Investigadores de Google AI comparten lo que viene después para Gemini


Tulsee Doshi (Sr. Director & Product Lead for Gemini Model) and Madhavi Sewak (Distinguished Researcher at Google DeepMind) joined us to talk about the latest breakthroughs in the Gemini model family, and where AI development is heading next.

Here are some of the key takeaways from our conversation:

Context engineering can help you get better results. Google has found that the RACEF method (Role, Action, Steps, Context, Examples, Format) often outperforms expensive model fine-tuning. As Sewak put it, “prompting these models and passing the right information and context… can really help you assemble a very good agent.”

The memory problem is AI’s next frontier. One of the biggest unsolved challenges in AI development is contextual memory — how models decide what to retain, what to discard, and when to apply specific context. “Models are not great at this yet,” Sewak admitted, “but this is an active area of research for Gemini.”
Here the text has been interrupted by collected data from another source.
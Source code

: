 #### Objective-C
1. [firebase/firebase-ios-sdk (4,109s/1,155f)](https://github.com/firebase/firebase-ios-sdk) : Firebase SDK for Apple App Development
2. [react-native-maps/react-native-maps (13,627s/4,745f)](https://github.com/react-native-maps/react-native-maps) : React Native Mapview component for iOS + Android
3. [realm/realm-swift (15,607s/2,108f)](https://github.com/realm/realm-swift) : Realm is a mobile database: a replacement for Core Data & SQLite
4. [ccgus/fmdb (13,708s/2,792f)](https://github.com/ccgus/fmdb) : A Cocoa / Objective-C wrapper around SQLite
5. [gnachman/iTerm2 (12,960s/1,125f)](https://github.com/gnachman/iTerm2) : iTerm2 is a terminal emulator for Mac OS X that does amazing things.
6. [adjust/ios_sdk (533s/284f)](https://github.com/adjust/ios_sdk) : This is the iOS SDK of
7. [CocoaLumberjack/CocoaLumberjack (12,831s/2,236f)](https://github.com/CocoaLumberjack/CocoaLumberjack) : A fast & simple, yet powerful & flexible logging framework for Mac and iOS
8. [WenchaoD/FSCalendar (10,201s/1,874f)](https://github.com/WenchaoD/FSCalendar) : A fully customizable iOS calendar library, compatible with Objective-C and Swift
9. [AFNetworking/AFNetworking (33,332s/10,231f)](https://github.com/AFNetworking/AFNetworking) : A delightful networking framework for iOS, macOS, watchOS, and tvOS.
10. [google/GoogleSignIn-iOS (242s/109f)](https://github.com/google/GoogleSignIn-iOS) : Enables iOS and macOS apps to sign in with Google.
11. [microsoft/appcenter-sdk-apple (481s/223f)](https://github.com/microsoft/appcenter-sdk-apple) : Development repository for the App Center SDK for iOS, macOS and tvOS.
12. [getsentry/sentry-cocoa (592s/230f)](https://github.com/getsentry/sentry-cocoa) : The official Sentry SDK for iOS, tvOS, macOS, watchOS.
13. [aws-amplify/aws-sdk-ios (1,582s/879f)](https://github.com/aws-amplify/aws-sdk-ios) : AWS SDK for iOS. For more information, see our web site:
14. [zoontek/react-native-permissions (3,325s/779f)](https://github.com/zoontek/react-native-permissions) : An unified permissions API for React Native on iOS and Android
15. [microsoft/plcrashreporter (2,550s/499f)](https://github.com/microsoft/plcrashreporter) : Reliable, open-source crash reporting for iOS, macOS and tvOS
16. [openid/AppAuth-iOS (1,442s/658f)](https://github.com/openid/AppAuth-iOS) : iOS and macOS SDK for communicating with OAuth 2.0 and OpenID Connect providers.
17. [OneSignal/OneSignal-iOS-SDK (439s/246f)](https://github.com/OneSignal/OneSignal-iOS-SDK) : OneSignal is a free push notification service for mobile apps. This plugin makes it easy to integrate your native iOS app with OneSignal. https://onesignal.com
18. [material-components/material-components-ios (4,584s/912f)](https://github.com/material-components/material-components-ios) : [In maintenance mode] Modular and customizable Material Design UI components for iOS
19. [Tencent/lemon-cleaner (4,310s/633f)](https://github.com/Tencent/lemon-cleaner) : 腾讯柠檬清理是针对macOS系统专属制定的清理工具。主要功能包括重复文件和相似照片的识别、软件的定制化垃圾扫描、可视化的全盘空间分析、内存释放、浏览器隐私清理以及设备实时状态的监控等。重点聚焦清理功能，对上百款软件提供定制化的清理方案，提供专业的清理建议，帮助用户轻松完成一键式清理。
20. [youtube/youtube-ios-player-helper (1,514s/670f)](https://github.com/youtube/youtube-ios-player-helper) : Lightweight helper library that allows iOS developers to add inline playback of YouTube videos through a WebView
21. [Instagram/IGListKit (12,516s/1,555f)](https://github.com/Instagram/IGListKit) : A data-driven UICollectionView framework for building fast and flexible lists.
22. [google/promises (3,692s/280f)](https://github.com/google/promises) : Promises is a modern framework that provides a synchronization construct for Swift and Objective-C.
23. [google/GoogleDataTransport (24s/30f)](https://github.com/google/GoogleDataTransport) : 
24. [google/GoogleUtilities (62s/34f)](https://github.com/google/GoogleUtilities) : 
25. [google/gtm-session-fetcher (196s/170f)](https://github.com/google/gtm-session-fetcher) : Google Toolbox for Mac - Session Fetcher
Mathematical reasoning is a sign of broader intelligence. “Being really good at the IMO is also just a really strong signal of reasoning performance,” Doshi explained. The model’s ability to explore multiple solution paths echoes how humans tackle complex problems — a kind of reasoning that transfers to code, research, and problem-solving.

Human value is shifting. As AI handles more technical grunt work, the premium on human creativity, effective communication, and strategic architecture is increasing. The ability to articulate problems and solutions to AI systems, along with the creative thinking to identify what problems are worth solving in the first place, will go a long way.